[Records from a dataset]
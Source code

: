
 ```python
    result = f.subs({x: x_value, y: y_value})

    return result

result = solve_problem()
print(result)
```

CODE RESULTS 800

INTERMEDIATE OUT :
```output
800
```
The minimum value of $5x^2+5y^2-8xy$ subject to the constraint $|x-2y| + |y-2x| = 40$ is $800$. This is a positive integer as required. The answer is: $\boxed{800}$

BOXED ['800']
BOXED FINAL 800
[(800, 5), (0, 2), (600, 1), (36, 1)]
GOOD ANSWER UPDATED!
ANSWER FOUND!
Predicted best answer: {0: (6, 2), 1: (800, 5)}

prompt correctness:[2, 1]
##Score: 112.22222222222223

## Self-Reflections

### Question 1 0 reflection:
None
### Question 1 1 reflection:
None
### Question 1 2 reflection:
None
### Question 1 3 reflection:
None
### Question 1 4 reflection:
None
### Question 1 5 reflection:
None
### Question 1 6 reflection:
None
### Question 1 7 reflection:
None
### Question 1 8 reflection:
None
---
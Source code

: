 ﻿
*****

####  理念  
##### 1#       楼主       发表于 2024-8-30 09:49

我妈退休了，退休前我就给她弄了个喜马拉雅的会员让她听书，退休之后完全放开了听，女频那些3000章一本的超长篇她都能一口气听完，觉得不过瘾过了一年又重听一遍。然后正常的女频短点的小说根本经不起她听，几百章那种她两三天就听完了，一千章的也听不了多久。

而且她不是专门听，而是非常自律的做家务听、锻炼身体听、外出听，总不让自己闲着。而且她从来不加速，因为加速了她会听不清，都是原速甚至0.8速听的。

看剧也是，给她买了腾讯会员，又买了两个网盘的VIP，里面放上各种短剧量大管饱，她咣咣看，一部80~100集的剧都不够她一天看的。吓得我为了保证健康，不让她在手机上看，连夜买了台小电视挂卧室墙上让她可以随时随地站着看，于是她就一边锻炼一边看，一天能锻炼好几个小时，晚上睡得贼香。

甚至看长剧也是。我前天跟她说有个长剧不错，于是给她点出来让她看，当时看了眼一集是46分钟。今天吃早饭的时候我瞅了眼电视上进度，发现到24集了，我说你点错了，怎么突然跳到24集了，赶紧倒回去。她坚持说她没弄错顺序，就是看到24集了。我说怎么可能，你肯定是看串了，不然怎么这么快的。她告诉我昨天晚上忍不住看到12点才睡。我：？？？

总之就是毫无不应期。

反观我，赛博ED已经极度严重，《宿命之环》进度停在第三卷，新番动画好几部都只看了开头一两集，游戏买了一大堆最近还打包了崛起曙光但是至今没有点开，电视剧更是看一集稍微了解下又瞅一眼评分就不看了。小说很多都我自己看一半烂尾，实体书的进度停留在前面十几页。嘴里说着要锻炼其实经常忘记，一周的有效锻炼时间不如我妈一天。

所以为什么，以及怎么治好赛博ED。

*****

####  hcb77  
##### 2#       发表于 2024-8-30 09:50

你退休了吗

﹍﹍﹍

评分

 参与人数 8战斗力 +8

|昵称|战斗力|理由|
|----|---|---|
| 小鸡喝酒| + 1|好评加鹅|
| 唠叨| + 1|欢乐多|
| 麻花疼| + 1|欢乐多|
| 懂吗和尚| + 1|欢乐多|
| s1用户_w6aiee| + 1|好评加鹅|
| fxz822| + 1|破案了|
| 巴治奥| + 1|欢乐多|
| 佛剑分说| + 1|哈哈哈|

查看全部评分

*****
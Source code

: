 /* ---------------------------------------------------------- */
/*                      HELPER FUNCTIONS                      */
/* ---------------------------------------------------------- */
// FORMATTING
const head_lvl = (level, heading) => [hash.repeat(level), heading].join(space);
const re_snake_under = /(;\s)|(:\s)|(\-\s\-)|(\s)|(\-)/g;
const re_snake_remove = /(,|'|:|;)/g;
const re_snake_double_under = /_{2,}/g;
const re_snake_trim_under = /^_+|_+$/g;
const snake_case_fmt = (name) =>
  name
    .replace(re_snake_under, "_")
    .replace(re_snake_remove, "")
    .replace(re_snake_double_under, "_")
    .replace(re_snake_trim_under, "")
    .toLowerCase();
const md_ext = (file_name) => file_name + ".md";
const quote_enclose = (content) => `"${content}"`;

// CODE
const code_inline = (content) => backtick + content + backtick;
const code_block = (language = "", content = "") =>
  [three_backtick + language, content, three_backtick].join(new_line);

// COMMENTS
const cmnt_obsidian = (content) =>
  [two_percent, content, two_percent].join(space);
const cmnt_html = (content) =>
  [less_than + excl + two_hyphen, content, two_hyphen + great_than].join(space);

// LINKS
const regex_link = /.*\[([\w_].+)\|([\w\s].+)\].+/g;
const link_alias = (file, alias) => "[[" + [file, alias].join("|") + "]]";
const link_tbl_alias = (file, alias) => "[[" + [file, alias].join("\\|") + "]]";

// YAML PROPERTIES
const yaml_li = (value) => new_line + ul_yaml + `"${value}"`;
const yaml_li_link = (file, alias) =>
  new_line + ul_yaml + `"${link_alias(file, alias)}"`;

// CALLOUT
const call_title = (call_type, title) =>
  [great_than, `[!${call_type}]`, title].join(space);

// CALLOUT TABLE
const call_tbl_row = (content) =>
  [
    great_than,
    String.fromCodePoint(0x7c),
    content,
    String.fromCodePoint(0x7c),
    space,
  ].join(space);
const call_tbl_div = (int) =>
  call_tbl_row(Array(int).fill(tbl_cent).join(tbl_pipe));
...
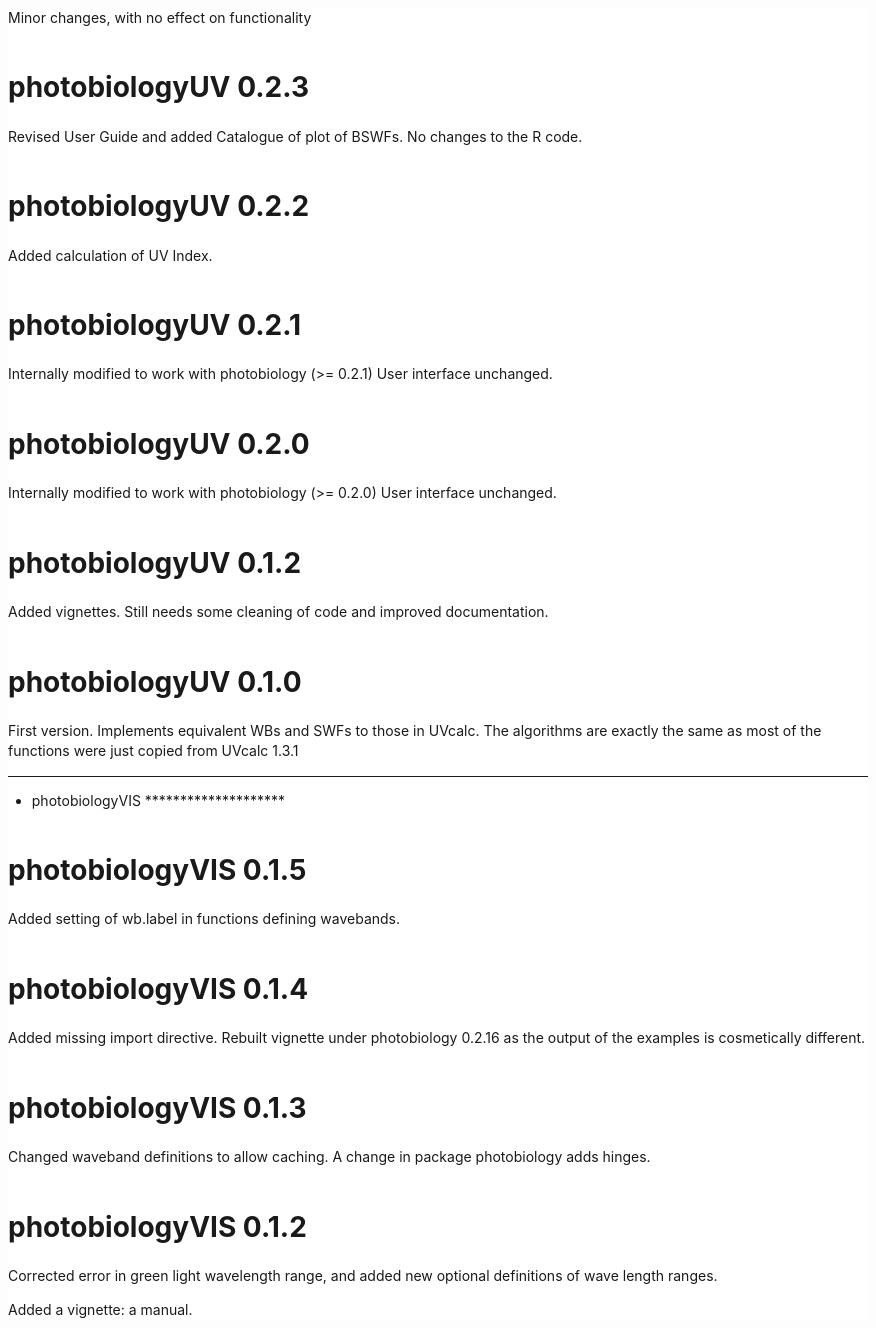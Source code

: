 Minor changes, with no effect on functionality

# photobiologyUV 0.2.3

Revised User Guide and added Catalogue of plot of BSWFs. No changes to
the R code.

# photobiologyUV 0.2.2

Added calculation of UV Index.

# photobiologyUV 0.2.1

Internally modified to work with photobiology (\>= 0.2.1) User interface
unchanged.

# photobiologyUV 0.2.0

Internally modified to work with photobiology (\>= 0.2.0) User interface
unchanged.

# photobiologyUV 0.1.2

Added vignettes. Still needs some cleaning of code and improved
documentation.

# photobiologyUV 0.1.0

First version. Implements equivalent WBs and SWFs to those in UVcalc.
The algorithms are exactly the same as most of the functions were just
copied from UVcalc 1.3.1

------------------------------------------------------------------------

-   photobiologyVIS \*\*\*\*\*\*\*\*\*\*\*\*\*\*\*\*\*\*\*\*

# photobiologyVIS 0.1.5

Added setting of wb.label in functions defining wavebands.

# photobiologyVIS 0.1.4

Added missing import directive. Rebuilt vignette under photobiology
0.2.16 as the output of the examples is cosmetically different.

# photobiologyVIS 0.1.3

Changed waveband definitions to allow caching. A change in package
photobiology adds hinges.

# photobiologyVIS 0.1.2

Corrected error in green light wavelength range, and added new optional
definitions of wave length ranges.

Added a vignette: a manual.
---
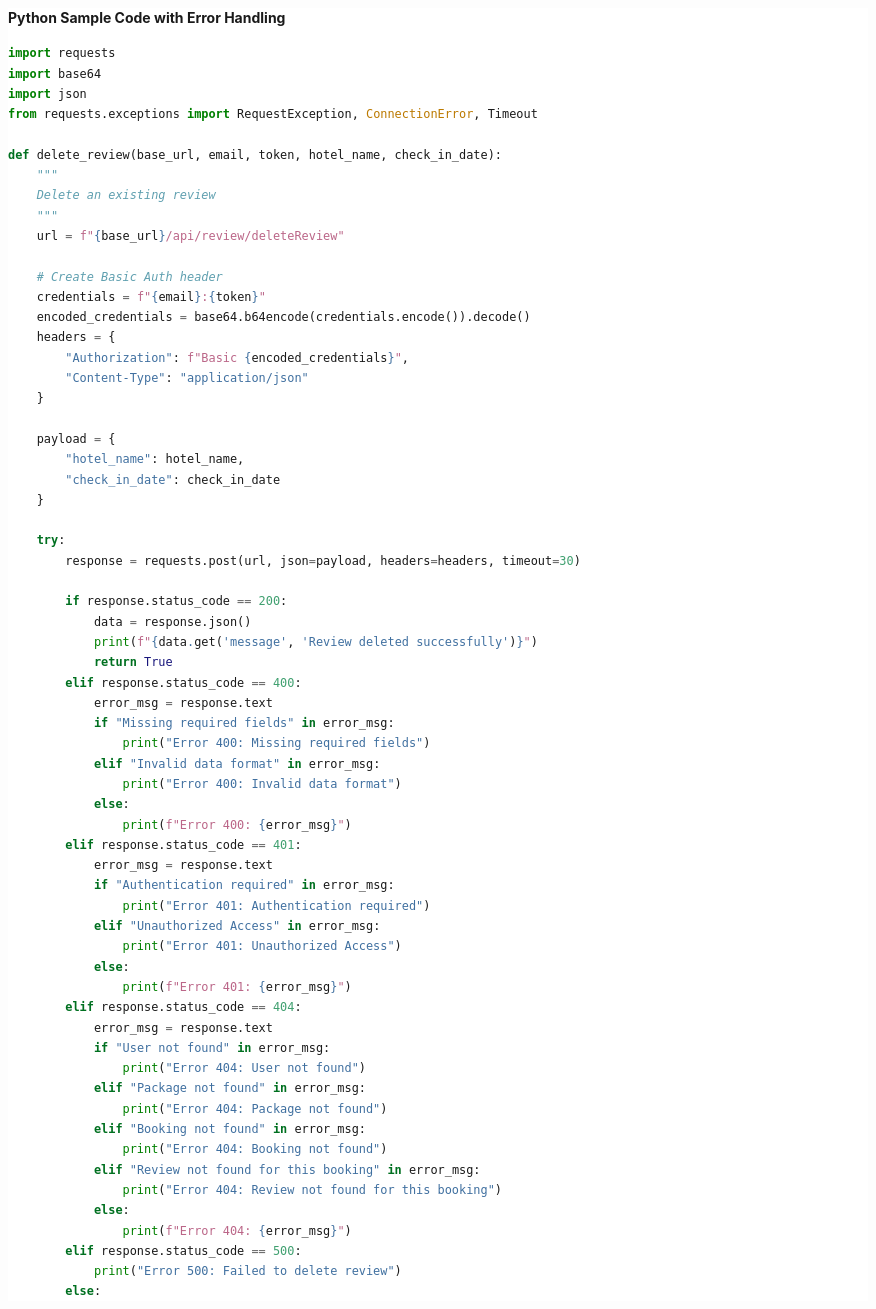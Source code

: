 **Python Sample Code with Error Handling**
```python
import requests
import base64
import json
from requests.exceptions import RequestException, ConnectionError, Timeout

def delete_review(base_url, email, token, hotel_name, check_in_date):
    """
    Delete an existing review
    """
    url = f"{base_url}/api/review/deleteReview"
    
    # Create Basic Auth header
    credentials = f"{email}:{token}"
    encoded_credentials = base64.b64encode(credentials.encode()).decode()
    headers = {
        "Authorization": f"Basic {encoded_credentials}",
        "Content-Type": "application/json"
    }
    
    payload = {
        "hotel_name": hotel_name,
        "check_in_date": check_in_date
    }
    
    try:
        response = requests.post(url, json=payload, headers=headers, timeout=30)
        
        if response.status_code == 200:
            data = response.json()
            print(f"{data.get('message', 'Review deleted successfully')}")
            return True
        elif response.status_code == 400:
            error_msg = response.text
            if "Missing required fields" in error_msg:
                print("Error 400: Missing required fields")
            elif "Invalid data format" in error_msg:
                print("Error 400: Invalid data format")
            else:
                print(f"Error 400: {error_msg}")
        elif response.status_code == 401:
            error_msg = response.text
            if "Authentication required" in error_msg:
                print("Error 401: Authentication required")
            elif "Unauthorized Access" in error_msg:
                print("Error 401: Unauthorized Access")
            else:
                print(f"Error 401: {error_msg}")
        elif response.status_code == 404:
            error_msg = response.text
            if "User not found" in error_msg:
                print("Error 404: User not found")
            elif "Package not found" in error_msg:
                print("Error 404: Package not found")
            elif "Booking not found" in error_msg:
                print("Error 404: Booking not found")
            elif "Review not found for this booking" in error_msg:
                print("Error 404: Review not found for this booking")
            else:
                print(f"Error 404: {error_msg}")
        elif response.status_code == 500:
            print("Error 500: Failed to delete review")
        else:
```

**What to work on**
Among the entries above, how many lines contain the string "photobiologyUV"? Write the number alone.

**Result of this task**
6